Have a question about food or nutrition? Ask our CHEF experts for advice. Our team of Registered Dietitian Nutritionists, Katy Bowen and Celina Parás, are available to provide their knowledge of common sense nutrition and practical cooking skills.
The nutritional information on this site is intended to be educational information for the general public. It is not medical advice, diagnosis, or treatment with respect to any individual. As individual circumstances vary, you should always seek the advice of your physician or other qualified health provider with any questions you may have regarding a medical condition. Never disregard professional medical advice or delay seeking it because of something you have read on this Web site.
How do I make sure I eat enough protein if I’m vegetarian?
Well-planned and balanced meals are essential to meeting protein needs on a vegetarian diet. Fortunately, there are many plant-based sources of protein you may choose from! The key to obtaining enough protein is to choose from a wide variety of foods. Quality sources of plant-based protein include: beans, legumes, nuts, seeds, and whole grains. Eggs and dairy are also quality sources of protein that are included in some vegetarian diets, such as lactovegetarian and lacto-ovo vegetarian.
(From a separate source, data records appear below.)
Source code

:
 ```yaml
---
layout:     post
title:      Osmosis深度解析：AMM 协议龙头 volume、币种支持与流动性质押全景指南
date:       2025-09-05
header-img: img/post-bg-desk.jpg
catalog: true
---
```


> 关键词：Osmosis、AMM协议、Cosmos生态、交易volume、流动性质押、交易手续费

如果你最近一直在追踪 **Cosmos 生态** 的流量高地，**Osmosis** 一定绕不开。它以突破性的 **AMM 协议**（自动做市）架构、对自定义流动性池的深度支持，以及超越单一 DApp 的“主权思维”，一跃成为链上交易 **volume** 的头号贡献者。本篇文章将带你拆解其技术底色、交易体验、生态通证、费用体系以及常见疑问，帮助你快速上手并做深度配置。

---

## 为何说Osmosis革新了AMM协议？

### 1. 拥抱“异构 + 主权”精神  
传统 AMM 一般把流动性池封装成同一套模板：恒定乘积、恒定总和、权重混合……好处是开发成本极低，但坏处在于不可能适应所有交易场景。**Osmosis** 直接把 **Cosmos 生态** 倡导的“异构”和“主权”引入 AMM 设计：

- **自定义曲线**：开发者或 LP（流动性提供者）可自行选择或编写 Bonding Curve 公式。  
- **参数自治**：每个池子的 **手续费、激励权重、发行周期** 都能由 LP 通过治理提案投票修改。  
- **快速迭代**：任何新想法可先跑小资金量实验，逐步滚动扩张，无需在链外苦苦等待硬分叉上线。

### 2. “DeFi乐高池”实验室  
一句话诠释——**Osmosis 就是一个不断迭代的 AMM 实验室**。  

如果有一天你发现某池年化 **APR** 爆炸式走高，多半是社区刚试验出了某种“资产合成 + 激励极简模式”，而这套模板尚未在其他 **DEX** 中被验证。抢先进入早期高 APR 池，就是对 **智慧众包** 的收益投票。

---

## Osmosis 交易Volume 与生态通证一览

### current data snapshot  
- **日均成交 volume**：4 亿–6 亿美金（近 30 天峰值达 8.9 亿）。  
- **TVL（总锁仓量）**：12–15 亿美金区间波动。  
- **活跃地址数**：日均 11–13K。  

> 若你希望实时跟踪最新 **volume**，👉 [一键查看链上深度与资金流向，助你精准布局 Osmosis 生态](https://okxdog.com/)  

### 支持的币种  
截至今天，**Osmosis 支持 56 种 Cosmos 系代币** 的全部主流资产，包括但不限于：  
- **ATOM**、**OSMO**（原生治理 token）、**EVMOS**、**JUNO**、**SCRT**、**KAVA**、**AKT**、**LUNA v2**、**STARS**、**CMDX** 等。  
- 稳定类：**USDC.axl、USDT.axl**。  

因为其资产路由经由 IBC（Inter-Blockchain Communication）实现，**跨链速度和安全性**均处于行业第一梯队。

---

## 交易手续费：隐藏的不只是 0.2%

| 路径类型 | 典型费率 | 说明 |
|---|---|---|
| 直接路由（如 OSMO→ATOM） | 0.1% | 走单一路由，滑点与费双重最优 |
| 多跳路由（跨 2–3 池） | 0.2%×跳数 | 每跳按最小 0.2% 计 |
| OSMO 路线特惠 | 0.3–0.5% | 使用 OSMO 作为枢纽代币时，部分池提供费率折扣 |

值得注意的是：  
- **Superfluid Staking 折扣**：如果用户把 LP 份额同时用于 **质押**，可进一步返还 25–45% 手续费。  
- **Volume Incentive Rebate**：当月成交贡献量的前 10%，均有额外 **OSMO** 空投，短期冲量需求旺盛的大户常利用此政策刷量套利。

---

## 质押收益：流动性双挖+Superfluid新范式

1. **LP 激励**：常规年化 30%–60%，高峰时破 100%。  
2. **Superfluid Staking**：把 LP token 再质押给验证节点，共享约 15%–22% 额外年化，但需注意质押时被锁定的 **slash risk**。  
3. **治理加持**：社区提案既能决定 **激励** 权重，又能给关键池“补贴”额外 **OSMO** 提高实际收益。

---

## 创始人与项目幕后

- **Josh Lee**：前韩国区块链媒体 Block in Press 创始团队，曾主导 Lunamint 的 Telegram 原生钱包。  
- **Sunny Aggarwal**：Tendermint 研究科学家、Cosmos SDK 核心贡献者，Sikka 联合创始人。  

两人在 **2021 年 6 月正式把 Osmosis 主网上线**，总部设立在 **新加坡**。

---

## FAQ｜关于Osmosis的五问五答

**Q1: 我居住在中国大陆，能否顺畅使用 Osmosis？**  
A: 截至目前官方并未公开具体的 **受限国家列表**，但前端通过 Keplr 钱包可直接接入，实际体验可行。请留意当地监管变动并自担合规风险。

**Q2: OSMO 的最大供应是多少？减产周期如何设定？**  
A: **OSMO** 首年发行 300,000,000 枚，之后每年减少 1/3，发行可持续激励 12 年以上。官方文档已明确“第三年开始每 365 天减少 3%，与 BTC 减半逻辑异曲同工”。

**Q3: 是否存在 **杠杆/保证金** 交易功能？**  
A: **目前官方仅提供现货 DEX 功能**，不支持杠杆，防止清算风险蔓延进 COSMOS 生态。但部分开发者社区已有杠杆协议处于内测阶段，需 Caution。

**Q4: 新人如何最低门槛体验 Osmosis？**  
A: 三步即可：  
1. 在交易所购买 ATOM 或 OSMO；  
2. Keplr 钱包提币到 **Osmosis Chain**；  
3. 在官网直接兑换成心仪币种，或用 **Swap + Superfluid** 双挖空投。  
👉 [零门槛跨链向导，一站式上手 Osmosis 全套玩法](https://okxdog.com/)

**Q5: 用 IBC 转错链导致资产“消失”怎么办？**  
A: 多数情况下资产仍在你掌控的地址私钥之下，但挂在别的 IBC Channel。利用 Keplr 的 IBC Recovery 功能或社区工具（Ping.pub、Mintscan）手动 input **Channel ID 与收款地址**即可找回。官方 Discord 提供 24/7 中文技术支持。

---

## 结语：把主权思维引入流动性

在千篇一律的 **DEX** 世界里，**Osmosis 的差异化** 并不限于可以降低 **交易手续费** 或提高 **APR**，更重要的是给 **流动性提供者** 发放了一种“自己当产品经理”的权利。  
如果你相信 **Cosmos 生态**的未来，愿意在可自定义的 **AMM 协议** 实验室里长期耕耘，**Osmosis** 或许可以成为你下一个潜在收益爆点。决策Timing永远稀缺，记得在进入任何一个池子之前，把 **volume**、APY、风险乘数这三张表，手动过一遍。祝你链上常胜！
Is Multigrain the same as Whole Grain?
Not necessarily! A product is labeled whole grain when it contains all parts of the grain kernel- the bran, germ and endosperm. Each part provides important nutrients such as fiber, vitamins and minerals. Examples of whole grains include brown rice, quinoa, oatmeal, popcorn, and 100% whole wheat bread. On the other hand, multigrain means that the product contains more than one type of grain, however the grains may or may not be whole grains.